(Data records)
● ● ●
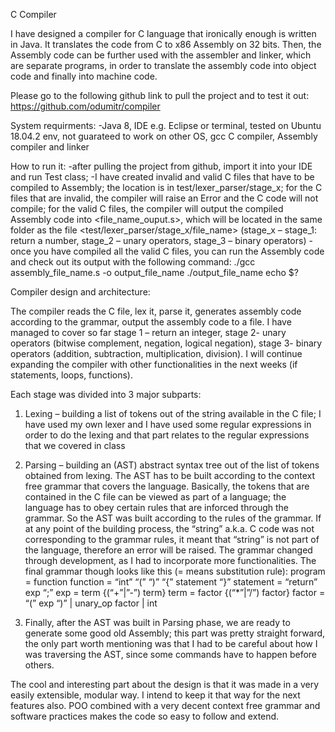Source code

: C Compiler 

I have designed a compiler for C language that ironically enough is written in Java. It translates the code from C to x86 Assembly on 32 bits.  Then, the Assembly code can be further used with the assembler and linker, which are separate programs, in order to translate the assembly code into object code and finally into machine code.

Please go to the following github link to pull the project and to test it out:
https://github.com/odumitr/compiler

System requirments:
-Java 8, IDE e.g. Eclipse or terminal, tested on Ubuntu 18.04.2 env, not guarateed to work on other OS, gcc C compiler, Assembly compiler and linker

How to run it:
-after pulling the project from github, import it into your IDE and run Test class;
-I have created invalid and valid C files that have to be compiled to Assembly; the location is in test/lexer_parser/stage_x; for the C files that are invalid, the compiler will raise an Error and the C code will not compile; for the valid C files, the compiler will output the compiled Assembly code into <file_name_ouput.s>, which will be located in the same folder as the file <test/lexer_parser/stage_x/file_name> (stage_x – stage_1: return a number, stage_2 – unary operators, stage_3 – binary operators)
-once you have compiled all the valid C files, you can run the Assembly code and check out its output with the following command: 
./gcc assembly_file_name.s -o output_file_name
./output_file_name
echo $?

Compiler design and architecture:

The compiler reads the C file, lex it, parse it, generates assembly code according to the grammar, output the assembly code to a file.
I have managed to cover so far stage 1 – return an integer, stage 2- unary operators (bitwise complement, negation, logical negation), stage 3- binary operators (addition, subtraction, multiplication, division).
I will continue expanding the compiler with other functionalities in the next weeks (if statements, loops, functions).

Each stage was divided into 3 major subparts:
1. Lexing – building a list of tokens out of the string available in the C file; I have used my own lexer and I have used some regular expressions in order to do the lexing and that part relates to the regular expressions that we covered in class
2. Parsing – building an (AST) abstract syntax tree out of the list of tokens obtained from lexing. The AST has to be built according to the context free grammar that covers the language. Basically, the tokens that are contained in the C file can be viewed as part of a language; the language has to obey certain rules that are inforced through the grammar. So the AST was built according to the rules of the grammar. If at any point of the building process, the “string” a.k.a. C code was not corresponding to the grammar rules, it meant that “string” is not part of the language, therefore an error will be raised. The grammar changed through development, as I had to incorporate more functionalities. The final grammar though looks like this (= means substitution rule):
program = function
function = “int” <id> “(” “)” “{” statement “}”
statement = “return” exp “;”
exp = term {(“+”|”-”) term}
term = factor {(“*”|”/”) factor}
factor = “(” exp “)” | unary_op factor | int


3. Finally, after the AST was built in Parsing phase, we are ready to generate some good old Assembly; this part was pretty straight forward, the only part worth mentioning was that I had to be careful about how I was traversing the AST, since some commands have to happen before others.

The cool and interesting part about the design is that it was made in a very easily extensible, modular way. I intend to keep it that way for the next features also. POO combined with a very decent context free grammar and software practices makes the code so easy to follow and extend.
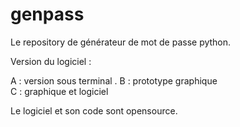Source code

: # genpass
Le repository de générateur de mot de passe python.

Version du logiciel :

  A : version sous terminal
   .                                                                                                  B : prototype graphique  
  C : graphique et logiciel

Le logiciel et son code sont opensource.
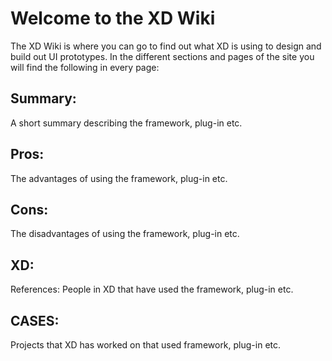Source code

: <!--
-- XDWiki.github.io
-- http://xdwiki.github.io.
-->

Welcome to the XD Wiki
======================

The XD Wiki is where you can go to find out what XD is using to design and build out UI prototypes. In the different sections and pages of the site you will find the following in every page:

## Summary:

A short summary describing the framework, plug-in etc.

## Pros:

The advantages of using the framework, plug-in etc.

## Cons:

The disadvantages of using the framework, plug-in etc.

## XD:

References: People in XD that have used the framework, plug-in etc.

## CASES:

Projects that XD has worked on that used framework, plug-in etc.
● ● ●
TASK DIRECTIONS = Each entry above needs to be restated without a single word changed; skip the images.

SOLUTION TO THE PROBLEM =
Source code

: C Compiler 

I have designed a compiler for C language that ironically enough is written in Java. It translates the code from C to x86 Assembly on 32 bits.  Then, the Assembly code can be further used with the assembler and linker, which are separate programs, in order to translate the assembly code into object code and finally into machine code.

Please go to the following github link to pull the project and to test it out:
https://github.com/odumitr/compiler

System requirments:
-Java 8, IDE e.g. Eclipse or terminal, tested on Ubuntu 18.04.2 env, not guarateed to work on other OS, gcc C compiler, Assembly compiler and linker

How to run it:
-after pulling the project from github, import it into your IDE and run Test class;
-I have created invalid and valid C files that have to be compiled to Assembly; the location is in test/lexer_parser/stage_x; for the C files that are invalid, the compiler will raise an Error and the C code will not compile; for the valid C files, the compiler will output the compiled Assembly code into <file_name_ouput.s>, which will be located in the same folder as the file <test/lexer_parser/stage_x/file_name> (stage_x – stage_1: return a number, stage_2 – unary operators, stage_3 – binary operators)
-once you have compiled all the valid C files, you can run the Assembly code and check out its output with the following command: 
./gcc assembly_file_name.s -o output_file_name
./output_file_name
echo $?

Compiler design and architecture:

The compiler reads the C file, lex it, parse it, generates assembly code according to the grammar, output the assembly code to a file.
I have managed to cover so far stage 1 – return an integer, stage 2- unary operators (bitwise complement, negation, logical negation), stage 3- binary operators (addition, subtraction, multiplication, division).
I will continue expanding the compiler with other functionalities in the next weeks (if statements, loops, functions).

Each stage was divided into 3 major subparts:
1. Lexing – building a list of tokens out of the string available in the C file; I have used my own lexer and I have used some regular expressions in order to do the lexing and that part relates to the regular expressions that we covered in class
2. Parsing – building an (AST) abstract syntax tree out of the list of tokens obtained from lexing. The AST has to be built according to the context free grammar that covers the language. Basically, the tokens that are contained in the C file can be viewed as part of a language; the language has to obey certain rules that are inforced through the grammar. So the AST was built according to the rules of the grammar. If at any point of the building process, the “string” a.k.a. C code was not corresponding to the grammar rules, it meant that “string” is not part of the language, therefore an error will be raised. The grammar changed through development, as I had to incorporate more functionalities. The final grammar though looks like this (= means substitution rule):
program = function
function = “int” <id> “(” “)” “{” statement “}”
statement = “return” exp “;”
exp = term {(“+”|”-”) term}
term = factor {(“*”|”/”) factor}
factor = “(” exp “)” | unary_op factor | int


3. Finally, after the AST was built in Parsing phase, we are ready to generate some good old Assembly; this part was pretty straight forward, the only part worth mentioning was that I had to be careful about how I was traversing the AST, since some commands have to happen before others.

The cool and interesting part about the design is that it was made in a very easily extensible, modular way. I intend to keep it that way for the next features also. POO combined with a very decent context free grammar and software practices makes the code so easy to follow and extend.
Source code

: # genpass
Le repository de générateur de mot de passe python.

Version du logiciel :

  A : version sous terminal
   .                                                                                                  B : prototype graphique  
  C : graphique et logiciel

Le logiciel et son code sont opensource.
Source code

: <!--
-- XDWiki.github.io
-- http://xdwiki.github.io.
-->

Welcome to the XD Wiki
======================

The XD Wiki is where you can go to find out what XD is using to design and build out UI prototypes. In the different sections and pages of the site you will find the following in every page:

## Summary:

A short summary describing the framework, plug-in etc.

## Pros:

The advantages of using the framework, plug-in etc.

## Cons:

The disadvantages of using the framework, plug-in etc.

## XD:

References: People in XD that have used the framework, plug-in etc.

## CASES:

Projects that XD has worked on that used framework, plug-in etc.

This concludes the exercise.